The Torah prohibits worship out of the Temple. The rationale is profound: to do away with the superstitions which led to the emergence of many hilltop sanctuaries. Jews should act without superfluous appeal to God. It’s up to the people to strive and achieve; results are not a product of prayers. The lawgiver deliberately minimized supernatural communion in daily life; Jews were supposed to lead dedicated, but not superstitious lives, unlike their pagan neighbors who bowed down to idols on many occasions daily. The name of God was profaned in superstitious ceremonies and wanton prayers. After the Temple’s destruction, the rabbis declared every Jewish assembly an equivalent of the Temple. Though some adjustment to Temple-less reality was required, the rabbinical equation returned the Jews to the days of idolatrous worship on many altars. Jews are only required to attend the Temple thrice annually; weekly Shabbat service is not only superficial, but goes against the logic of Torah, which prohibits wanton, frequent prayers. Moreover, the rabbis mandate multiple prayers at home when Jewish assembly is unavailable. The Torah condemns home worship. The rabbis tried to preserve the spirit of Judaism, but lost its meaning. Could it be that the Pharisaic rabbis who outlived the Sadducees, Essenes, and Karaites are wrong? Sure. Catholicism dominated Western Christianity for more than a thousand years before the rise of Protestantism. Orthodox, Catholic, and Protestant Christianity are no truer than Marcionism, or Ebionites’ teaching.

This is analogous to the constitutional originality doctrine: the US Constitution says nothing about abortion, and any attempts to read abortion into constitutional clauses are wrong; but people are free to legislate or ban abortion. Likewise, the Torah is silent on, for example, oysters; if rabbis want to ban them as a matter of the fence around the law, they are free to do so, but their prohibition has nothing to do with the Torah.
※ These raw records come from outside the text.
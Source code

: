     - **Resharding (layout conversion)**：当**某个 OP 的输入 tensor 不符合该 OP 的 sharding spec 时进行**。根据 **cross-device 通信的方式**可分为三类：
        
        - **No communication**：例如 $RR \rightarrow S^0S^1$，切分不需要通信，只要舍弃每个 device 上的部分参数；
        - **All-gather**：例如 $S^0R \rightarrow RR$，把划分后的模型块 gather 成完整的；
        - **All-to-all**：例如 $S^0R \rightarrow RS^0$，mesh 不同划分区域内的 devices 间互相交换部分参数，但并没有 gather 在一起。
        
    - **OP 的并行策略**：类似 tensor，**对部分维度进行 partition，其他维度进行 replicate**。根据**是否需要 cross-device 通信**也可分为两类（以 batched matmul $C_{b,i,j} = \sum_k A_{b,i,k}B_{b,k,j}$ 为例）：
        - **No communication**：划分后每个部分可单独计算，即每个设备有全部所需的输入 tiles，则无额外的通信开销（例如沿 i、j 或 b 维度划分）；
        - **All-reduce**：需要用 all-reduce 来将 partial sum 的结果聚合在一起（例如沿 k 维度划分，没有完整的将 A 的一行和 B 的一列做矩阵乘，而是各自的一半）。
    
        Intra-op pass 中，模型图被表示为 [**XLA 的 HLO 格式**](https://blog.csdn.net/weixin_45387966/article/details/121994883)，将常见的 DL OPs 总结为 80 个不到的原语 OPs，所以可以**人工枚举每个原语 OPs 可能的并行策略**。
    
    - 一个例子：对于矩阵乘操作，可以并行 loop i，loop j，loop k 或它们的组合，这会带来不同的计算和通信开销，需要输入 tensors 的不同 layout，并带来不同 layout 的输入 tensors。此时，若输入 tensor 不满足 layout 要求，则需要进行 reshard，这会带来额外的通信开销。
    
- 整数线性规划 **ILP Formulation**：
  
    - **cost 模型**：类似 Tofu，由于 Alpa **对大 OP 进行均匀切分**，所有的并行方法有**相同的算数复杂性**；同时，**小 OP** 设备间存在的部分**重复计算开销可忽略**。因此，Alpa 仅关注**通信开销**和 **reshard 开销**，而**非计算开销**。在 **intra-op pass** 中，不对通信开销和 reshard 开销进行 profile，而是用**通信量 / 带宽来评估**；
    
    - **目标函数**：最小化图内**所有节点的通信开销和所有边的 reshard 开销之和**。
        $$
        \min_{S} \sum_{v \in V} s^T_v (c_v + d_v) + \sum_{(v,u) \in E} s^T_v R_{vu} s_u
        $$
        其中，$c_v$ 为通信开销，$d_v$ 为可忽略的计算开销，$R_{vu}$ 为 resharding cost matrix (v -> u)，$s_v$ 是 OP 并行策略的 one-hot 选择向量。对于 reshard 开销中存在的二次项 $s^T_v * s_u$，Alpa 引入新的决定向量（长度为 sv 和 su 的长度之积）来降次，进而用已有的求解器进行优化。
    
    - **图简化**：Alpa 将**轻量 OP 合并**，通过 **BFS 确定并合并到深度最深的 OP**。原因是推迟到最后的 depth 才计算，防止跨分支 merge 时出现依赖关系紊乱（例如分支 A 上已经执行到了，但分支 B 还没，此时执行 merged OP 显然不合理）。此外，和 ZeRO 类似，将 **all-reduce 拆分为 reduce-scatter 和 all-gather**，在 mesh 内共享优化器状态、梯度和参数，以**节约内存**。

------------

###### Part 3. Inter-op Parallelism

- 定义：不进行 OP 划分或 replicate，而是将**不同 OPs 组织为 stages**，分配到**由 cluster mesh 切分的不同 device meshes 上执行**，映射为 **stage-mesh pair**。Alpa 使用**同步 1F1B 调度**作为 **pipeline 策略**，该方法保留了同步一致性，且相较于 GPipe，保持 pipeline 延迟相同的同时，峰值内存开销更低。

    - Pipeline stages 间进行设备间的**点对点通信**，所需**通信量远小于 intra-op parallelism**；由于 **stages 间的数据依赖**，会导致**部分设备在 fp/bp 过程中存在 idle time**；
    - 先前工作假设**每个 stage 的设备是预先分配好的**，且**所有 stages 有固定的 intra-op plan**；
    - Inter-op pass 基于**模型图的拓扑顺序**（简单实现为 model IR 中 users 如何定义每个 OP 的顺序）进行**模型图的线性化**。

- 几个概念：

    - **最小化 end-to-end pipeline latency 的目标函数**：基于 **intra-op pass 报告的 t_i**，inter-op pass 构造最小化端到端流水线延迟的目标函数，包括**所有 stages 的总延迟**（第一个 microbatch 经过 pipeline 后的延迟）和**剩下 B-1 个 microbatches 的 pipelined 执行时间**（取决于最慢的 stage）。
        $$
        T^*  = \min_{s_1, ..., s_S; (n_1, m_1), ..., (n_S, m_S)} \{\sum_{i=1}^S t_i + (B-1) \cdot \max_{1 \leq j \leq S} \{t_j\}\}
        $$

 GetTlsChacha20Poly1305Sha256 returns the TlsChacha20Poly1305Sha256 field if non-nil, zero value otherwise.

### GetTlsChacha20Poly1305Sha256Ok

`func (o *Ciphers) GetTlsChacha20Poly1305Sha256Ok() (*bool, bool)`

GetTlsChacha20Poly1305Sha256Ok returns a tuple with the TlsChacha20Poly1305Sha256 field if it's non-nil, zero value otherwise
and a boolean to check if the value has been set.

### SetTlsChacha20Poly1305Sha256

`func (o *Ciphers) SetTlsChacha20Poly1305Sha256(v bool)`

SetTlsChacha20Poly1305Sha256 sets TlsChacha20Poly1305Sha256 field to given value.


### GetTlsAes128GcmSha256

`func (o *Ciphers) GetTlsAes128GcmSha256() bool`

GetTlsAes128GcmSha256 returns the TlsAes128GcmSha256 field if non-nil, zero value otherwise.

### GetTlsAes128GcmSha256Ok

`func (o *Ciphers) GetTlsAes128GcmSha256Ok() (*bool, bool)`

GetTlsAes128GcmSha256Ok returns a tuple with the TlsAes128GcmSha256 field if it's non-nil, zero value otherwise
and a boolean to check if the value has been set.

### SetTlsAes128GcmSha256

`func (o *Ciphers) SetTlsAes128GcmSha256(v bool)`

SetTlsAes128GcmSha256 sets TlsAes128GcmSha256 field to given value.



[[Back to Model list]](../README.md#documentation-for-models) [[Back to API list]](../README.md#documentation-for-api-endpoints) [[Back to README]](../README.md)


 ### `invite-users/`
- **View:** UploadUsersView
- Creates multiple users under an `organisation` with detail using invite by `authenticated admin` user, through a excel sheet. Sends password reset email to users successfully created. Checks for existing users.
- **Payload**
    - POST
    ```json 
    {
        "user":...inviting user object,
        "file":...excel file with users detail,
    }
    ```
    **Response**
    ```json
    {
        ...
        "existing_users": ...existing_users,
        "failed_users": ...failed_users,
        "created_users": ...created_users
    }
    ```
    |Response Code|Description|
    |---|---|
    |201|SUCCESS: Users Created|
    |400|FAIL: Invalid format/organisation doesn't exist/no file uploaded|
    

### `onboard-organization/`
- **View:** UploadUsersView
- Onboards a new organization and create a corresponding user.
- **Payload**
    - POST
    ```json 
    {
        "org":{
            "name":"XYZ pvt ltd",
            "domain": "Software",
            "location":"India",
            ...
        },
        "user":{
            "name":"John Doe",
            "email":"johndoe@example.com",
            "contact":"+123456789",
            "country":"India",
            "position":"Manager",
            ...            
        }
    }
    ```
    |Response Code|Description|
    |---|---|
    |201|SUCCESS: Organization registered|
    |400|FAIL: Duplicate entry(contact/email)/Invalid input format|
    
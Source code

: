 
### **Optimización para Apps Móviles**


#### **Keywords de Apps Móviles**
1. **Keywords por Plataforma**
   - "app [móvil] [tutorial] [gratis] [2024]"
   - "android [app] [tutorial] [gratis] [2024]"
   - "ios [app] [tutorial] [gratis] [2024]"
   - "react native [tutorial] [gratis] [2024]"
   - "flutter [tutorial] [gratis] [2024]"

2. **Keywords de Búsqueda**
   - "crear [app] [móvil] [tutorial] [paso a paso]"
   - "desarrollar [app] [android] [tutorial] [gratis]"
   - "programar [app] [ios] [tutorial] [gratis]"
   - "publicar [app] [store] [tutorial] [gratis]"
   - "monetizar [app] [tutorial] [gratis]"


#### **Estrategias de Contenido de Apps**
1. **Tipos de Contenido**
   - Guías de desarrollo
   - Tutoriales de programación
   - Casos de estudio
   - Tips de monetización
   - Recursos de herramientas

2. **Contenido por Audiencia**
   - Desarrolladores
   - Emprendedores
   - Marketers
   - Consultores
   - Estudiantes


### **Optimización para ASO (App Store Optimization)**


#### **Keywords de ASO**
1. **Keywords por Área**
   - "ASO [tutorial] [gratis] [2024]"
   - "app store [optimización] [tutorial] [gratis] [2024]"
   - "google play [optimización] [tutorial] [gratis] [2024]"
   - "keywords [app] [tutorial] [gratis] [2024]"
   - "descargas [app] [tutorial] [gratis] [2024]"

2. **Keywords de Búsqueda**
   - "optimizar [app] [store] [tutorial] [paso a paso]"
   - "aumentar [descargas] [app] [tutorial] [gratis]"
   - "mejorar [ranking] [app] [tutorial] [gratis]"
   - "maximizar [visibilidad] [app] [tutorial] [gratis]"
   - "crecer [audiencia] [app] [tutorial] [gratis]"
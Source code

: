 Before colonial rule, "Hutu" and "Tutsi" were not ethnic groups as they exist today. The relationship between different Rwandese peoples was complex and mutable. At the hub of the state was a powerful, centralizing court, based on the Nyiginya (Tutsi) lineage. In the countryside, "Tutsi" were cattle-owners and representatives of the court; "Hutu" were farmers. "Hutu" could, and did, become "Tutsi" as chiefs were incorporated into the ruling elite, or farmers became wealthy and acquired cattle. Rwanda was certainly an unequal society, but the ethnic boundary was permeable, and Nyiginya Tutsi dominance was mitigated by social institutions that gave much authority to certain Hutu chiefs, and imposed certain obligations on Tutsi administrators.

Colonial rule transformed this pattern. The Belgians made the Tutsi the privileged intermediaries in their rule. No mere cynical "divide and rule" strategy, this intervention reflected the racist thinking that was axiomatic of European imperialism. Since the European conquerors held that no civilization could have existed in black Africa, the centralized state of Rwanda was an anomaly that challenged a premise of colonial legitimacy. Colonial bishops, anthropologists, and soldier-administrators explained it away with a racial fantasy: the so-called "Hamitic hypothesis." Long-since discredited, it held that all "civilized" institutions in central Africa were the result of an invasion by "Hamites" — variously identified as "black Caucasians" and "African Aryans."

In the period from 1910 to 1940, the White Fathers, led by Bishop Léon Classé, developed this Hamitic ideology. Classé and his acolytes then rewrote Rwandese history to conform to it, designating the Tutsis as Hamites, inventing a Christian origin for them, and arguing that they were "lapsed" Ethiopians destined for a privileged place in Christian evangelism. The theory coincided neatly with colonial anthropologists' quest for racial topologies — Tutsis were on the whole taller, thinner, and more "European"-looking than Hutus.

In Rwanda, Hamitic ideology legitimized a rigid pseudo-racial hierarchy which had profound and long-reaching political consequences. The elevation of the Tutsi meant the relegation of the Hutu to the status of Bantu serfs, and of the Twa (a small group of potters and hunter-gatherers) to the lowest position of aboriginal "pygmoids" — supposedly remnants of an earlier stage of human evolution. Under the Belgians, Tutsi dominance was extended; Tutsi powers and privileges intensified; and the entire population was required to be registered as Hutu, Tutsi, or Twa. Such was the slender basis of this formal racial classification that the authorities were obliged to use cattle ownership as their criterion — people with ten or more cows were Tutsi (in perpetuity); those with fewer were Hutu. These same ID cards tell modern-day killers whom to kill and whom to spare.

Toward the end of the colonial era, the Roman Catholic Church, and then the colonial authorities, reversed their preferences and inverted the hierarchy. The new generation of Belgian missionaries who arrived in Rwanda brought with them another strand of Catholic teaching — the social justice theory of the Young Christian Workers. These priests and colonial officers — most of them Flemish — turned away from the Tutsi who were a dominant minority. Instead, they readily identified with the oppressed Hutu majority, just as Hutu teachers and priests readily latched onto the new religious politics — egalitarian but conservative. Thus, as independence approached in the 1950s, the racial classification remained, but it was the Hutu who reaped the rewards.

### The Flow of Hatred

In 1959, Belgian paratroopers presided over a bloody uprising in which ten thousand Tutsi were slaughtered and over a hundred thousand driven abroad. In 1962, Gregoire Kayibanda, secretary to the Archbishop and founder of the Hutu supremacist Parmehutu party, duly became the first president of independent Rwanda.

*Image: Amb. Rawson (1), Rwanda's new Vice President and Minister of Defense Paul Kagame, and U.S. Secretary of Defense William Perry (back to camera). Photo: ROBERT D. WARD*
The fact that Adam was bidden to name all the animals suggests that man was endowed with the power to set his own laws. So if rabbis wish to set up additional laws besides the Torah, they are free to do so through a secular process: oysters should be legislated just like the speed limit, by popular consent rather than learned discussion. This reasoning applies to all Talmudic legislation: much of it is wise and certainly worth practicing, but the sages’ authority, though great, is not unquestionable, and we should evaluate every Talmudic rule on its merits. Given the long history of practicing Talmudic regulations, the burden of proof is on us to abandon any specific rule—but they could still be abandoned. They are human inventions, and there is no reason to laboriously root them in the Torah.